Manuel Neuer turned the final defeat into a more personal end point by confirming his second international retirement. But the detail that will hang over Germany's exit is elsewhere. Four players did not want the sixth penalty, Jonathan Tah had never taken a professional spot kick, and the shootout was already a problem before the last kick was taken.
The penalty problem
The names were Leon Goretzka, Waldemar Anton, Nathaniel Brown and Malick Thiaw. They were all hesitant to take the sixth penalty, and Joshua Kimmich asked Goretzka twice to step up before getting a flat refusal both times.
That left Tah in a role he had never filled before at professional level. It is hard to make the tension around a shootout more visible than that, and harder still to pretend the issue was only about one missed kick at the end.
The wider result did not rescue Germany either. Against Paraguay, Neuer saved Fabian Balbuena’s penalty, but Germany still lost the shootout after a 1-1 draw.
Neuer's final international chapter
Neuer's own role still matters because he was not just another senior player leaving the pitch. He was the sole remaining member of Germany’s 2014 World Cup-winning squad and had 128 caps. He also made two saves in the match, including Balbuena’s penalty, before the night ended in defeat.

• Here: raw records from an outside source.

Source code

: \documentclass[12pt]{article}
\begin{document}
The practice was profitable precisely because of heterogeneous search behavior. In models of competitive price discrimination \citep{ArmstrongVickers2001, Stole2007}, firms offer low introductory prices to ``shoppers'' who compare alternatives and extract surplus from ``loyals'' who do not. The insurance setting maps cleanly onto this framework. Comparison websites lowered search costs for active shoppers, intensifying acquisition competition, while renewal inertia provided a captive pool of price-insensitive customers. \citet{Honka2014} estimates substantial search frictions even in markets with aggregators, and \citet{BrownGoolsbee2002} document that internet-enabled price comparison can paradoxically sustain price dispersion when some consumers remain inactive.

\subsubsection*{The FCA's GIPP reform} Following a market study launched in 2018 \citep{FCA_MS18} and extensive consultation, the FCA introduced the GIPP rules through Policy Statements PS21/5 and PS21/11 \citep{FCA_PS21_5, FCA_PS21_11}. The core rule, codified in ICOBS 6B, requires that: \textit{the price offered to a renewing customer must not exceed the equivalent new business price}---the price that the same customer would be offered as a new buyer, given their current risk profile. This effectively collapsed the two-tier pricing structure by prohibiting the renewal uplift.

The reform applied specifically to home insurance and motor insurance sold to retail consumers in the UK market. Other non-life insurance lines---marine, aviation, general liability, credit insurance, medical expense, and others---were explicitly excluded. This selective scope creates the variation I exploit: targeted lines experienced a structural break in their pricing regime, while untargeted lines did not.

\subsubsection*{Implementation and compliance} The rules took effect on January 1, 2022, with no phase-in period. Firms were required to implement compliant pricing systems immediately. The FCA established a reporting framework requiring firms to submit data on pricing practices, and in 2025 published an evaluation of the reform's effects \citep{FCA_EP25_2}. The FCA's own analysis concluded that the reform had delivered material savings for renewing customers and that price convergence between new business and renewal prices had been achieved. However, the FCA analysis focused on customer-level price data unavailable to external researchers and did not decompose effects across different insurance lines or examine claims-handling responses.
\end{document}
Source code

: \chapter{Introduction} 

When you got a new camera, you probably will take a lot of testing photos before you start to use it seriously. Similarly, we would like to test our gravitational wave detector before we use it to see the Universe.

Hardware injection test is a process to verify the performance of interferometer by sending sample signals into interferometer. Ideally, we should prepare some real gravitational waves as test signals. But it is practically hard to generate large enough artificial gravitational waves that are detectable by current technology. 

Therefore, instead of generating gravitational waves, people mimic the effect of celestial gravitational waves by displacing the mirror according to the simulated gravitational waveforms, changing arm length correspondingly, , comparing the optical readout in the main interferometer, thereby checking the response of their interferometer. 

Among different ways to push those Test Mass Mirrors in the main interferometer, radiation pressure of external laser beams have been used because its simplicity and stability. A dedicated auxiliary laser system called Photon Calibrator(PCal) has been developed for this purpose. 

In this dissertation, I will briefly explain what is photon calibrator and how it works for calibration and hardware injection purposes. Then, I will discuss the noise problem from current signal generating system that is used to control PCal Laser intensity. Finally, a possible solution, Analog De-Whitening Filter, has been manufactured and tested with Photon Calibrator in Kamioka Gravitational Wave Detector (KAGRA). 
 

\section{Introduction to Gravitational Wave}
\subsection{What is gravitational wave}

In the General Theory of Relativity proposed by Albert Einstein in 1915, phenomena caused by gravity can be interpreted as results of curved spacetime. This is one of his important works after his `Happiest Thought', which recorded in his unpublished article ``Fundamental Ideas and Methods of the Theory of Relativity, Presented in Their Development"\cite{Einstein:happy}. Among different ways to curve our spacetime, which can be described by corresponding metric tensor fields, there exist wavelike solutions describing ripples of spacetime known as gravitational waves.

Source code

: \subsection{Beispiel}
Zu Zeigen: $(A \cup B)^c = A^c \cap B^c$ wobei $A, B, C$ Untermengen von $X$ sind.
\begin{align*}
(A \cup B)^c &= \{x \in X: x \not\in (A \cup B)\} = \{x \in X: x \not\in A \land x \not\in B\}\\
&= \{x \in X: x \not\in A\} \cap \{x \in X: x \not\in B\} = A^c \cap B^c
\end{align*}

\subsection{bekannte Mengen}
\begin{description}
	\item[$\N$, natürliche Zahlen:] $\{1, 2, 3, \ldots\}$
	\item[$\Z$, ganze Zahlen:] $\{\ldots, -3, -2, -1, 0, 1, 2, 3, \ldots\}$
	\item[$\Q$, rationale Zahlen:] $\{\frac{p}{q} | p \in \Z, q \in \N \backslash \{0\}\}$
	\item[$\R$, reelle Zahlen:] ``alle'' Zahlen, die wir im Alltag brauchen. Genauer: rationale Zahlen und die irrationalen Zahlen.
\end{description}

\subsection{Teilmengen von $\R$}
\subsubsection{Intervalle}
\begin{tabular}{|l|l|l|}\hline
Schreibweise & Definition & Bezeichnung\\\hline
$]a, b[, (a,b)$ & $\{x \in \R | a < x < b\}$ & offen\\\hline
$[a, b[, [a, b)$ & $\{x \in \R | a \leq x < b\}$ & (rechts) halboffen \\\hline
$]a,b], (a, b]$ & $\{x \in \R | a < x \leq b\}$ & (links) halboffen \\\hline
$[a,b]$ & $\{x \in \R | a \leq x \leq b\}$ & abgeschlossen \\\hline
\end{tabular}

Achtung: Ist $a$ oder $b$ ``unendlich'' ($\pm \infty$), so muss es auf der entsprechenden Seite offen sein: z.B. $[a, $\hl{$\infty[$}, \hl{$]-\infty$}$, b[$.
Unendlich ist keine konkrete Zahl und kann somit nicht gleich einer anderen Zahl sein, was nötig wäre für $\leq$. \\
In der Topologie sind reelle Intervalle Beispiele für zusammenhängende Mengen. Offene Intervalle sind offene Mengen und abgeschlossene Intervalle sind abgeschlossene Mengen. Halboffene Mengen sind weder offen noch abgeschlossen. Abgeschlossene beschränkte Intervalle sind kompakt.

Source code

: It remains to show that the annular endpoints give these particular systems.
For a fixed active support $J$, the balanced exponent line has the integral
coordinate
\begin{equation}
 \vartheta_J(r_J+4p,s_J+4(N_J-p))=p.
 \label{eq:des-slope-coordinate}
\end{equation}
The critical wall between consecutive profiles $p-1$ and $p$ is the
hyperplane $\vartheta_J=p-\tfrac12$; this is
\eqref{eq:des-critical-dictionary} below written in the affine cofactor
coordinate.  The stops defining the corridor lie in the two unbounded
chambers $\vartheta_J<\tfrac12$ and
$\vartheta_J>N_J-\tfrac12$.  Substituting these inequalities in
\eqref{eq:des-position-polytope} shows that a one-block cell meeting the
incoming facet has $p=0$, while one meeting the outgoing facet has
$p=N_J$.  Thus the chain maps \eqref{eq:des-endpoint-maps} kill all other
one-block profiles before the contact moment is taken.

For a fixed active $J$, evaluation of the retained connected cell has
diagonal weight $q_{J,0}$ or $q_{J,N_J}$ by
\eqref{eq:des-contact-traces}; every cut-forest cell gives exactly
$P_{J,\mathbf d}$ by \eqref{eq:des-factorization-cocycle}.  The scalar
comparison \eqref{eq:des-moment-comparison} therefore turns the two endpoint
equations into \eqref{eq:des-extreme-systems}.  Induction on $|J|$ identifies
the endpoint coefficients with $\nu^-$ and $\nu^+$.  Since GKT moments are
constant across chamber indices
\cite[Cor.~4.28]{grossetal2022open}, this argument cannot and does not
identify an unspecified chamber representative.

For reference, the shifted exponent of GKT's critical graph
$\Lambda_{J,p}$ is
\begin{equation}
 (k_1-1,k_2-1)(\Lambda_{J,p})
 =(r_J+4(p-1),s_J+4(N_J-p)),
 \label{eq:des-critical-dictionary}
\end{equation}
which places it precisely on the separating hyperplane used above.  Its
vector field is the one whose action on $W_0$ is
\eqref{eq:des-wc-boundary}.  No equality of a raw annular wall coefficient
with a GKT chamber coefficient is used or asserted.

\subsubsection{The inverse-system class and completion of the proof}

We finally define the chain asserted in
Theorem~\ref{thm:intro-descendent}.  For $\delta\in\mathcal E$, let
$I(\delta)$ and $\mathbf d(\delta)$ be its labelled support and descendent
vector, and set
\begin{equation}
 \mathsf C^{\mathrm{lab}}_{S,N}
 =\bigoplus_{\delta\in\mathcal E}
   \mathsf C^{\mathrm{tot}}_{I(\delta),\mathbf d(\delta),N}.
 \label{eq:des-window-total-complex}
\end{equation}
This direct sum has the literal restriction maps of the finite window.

His post-match line was blunt enough. Speaking to the Independent, Neuer said: "No. It's very bitter to end it like this."
That is the note this game leaves behind, more than the scoreline itself. Germany's shootout record, the pressure on the takers and Neuer's exit all sit in the same frame now, and the most revealing detail is still the simplest one, that four players did not want the sixth penalty.